Hacker News new | ask | show | jobs
by mitchs 2220 days ago
Something worth knowing: TCP checksums should not be relied upon. If you aren't using TLS, your application needs to do its own checksums. A 16 bit 1's complement sum over a packet is not sufficient, especially given modern switch ASIC design. They take really fast signals off the fiber and turn them into slow moving, parallel signals within the ASIC. Often these signal buses are nice even numbers of bytes wide, 204 in this example. When there is something flawed in the chip in the slower moving internal pipeline, it will hit the same bit position every 204 bytes. If it is borked enough to flip two bits within the packet, those flips will be in the same bit position a multiple of 204 bytes away, meaning the same bit position in the 1's complement checksum. If one flips up, and the other flips down, it passes! In my case it ended up corrupting data in a BGP session's TCP stream, executing the world's most confusing route hijack in our network.
3 comments

One of our favorite troubleshooting stories was "3% of TLS connections fail on this particular frontend IP address. HTTP works."

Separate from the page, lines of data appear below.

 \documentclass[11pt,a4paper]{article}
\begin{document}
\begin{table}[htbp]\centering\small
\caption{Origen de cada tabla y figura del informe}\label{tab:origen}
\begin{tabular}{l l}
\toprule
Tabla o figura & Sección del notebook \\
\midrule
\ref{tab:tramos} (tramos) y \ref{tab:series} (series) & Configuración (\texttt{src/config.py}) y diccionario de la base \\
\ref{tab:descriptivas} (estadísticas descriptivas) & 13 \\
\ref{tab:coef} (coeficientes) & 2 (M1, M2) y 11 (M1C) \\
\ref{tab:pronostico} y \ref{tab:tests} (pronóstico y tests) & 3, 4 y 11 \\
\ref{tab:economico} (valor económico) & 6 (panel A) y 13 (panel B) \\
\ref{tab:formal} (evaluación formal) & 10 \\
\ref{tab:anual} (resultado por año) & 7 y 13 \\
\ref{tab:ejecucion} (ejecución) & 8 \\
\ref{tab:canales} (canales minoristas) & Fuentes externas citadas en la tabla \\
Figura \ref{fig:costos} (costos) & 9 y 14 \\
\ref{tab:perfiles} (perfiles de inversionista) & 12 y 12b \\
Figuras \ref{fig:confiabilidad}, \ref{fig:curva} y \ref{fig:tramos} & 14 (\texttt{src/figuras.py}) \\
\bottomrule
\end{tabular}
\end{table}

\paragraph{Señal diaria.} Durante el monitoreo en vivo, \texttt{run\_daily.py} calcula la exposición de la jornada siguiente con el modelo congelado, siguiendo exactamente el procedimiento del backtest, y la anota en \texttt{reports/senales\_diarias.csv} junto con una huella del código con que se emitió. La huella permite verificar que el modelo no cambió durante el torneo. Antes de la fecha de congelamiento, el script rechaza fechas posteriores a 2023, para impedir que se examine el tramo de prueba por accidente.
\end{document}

Turned out our cloud provider's networking gear had a bug that disabled ECC and there was a bit flip happening. Convincing the provider's support that we had found faulty hardware in their datacenter was an interesting journey.

I signed up to thank you for this insight. It's the kind of thing you would eventually find out on your own too but having read it somewhere in words saves time when something wonky happens somewhere and the data supports the conclusion. There are people who would swear by the chips/ hardware not being an issue (which is usually correct but not always).

I wonder, why would somebody use 204 bytes -> 1632 bits, why not less (why not more for e.g. jumbo frames). Is there some data sheet / source that you would recommend?

Ah... Network hardware troubleshooting. Truly, it separates the frustration tolerant from the frustration intolerant. If not because of the challenge of having to take into account things mist programmer's treat as invisible, but because it usually involves at least one conversation with another network provider to check their stuff; which generally leads to the most passive aggressive dodging of blame until you get that one operator who's one goal in life is to keep the Internet running correctly.